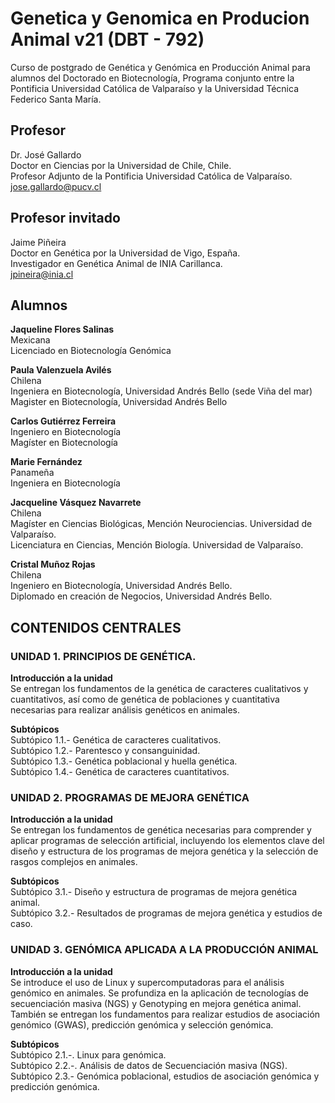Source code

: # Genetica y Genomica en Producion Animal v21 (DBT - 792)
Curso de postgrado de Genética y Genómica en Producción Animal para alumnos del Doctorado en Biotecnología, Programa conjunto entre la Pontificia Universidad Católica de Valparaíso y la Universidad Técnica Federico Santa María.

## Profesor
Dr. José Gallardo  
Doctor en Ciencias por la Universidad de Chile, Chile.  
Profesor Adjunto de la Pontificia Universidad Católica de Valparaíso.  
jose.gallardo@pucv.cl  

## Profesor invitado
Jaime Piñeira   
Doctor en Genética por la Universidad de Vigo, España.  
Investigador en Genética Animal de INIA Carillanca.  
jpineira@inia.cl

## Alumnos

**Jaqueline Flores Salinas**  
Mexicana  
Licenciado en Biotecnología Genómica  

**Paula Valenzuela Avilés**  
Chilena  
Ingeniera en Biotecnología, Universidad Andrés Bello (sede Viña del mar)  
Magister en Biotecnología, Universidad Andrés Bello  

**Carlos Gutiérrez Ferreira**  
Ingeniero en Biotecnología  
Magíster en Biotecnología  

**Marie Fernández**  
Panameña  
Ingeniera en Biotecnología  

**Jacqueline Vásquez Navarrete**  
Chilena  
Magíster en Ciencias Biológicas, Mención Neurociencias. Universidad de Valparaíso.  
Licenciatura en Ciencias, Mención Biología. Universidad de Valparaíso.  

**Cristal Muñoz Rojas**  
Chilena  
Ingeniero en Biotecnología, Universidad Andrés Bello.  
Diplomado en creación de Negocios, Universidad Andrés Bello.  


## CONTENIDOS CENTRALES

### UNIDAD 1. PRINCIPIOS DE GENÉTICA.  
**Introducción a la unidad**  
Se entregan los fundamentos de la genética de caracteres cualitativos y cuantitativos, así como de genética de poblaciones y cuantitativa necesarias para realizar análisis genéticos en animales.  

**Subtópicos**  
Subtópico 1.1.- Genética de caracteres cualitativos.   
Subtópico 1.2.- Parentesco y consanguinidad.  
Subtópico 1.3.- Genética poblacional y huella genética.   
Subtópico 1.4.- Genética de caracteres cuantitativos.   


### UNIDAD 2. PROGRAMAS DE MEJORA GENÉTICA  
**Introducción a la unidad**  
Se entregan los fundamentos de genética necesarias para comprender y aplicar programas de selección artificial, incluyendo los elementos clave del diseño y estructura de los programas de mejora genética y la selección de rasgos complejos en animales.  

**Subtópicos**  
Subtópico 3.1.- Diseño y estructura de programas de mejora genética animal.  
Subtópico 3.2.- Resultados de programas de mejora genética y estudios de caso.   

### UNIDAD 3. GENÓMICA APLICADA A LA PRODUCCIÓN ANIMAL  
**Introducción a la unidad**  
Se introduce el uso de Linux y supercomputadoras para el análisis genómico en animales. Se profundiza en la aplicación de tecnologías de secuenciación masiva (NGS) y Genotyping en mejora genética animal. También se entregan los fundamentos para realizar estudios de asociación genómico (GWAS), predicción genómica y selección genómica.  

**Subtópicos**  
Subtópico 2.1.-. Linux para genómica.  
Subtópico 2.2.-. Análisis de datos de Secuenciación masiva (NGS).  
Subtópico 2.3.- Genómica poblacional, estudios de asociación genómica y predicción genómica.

____

- PROBLEM:
Could you set down, exactly as written, every line from the start of the records above through the line containing "Se entregan los fundamentos de la", leaving the pictures out?

- OUTPUT FOR THIS EXERCISE:
Source code

: # Genetica y Genomica en Producion Animal v21 (DBT - 792)
Curso de postgrado de Genética y Genómica en Producción Animal para alumnos del Doctorado en Biotecnología, Programa conjunto entre la Pontificia Universidad Católica de Valparaíso y la Universidad Técnica Federico Santa María.

## Profesor
Dr. José Gallardo  
Doctor en Ciencias por la Universidad de Chile, Chile.  
Profesor Adjunto de la Pontificia Universidad Católica de Valparaíso.  
jose.gallardo@pucv.cl  

## Profesor invitado
Jaime Piñeira   
Doctor en Genética por la Universidad de Vigo, España.  
Investigador en Genética Animal de INIA Carillanca.  
jpineira@inia.cl

## Alumnos

**Jaqueline Flores Salinas**  
Mexicana  
Licenciado en Biotecnología Genómica  

**Paula Valenzuela Avilés**  
Chilena  
Ingeniera en Biotecnología, Universidad Andrés Bello (sede Viña del mar)  
Magister en Biotecnología, Universidad Andrés Bello  

**Carlos Gutiérrez Ferreira**  
Ingeniero en Biotecnología  
Magíster en Biotecnología  

**Marie Fernández**  
Panameña  
Ingeniera en Biotecnología  

**Jacqueline Vásquez Navarrete**  
Chilena  
Magíster en Ciencias Biológicas, Mención Neurociencias. Universidad de Valparaíso.  
Licenciatura en Ciencias, Mención Biología. Universidad de Valparaíso.  

**Cristal Muñoz Rojas**  
Chilena  
Ingeniero en Biotecnología, Universidad Andrés Bello.  
Diplomado en creación de Negocios, Universidad Andrés Bello.  


## CONTENIDOS CENTRALES

### UNIDAD 1. PRINCIPIOS DE GENÉTICA.  
**Introducción a la unidad**  
Se entregan los fundamentos de la genética de caracteres cualitativos y cuantitativos, así como de genética de poblaciones y cuantitativa necesarias para realizar análisis genéticos en animales.  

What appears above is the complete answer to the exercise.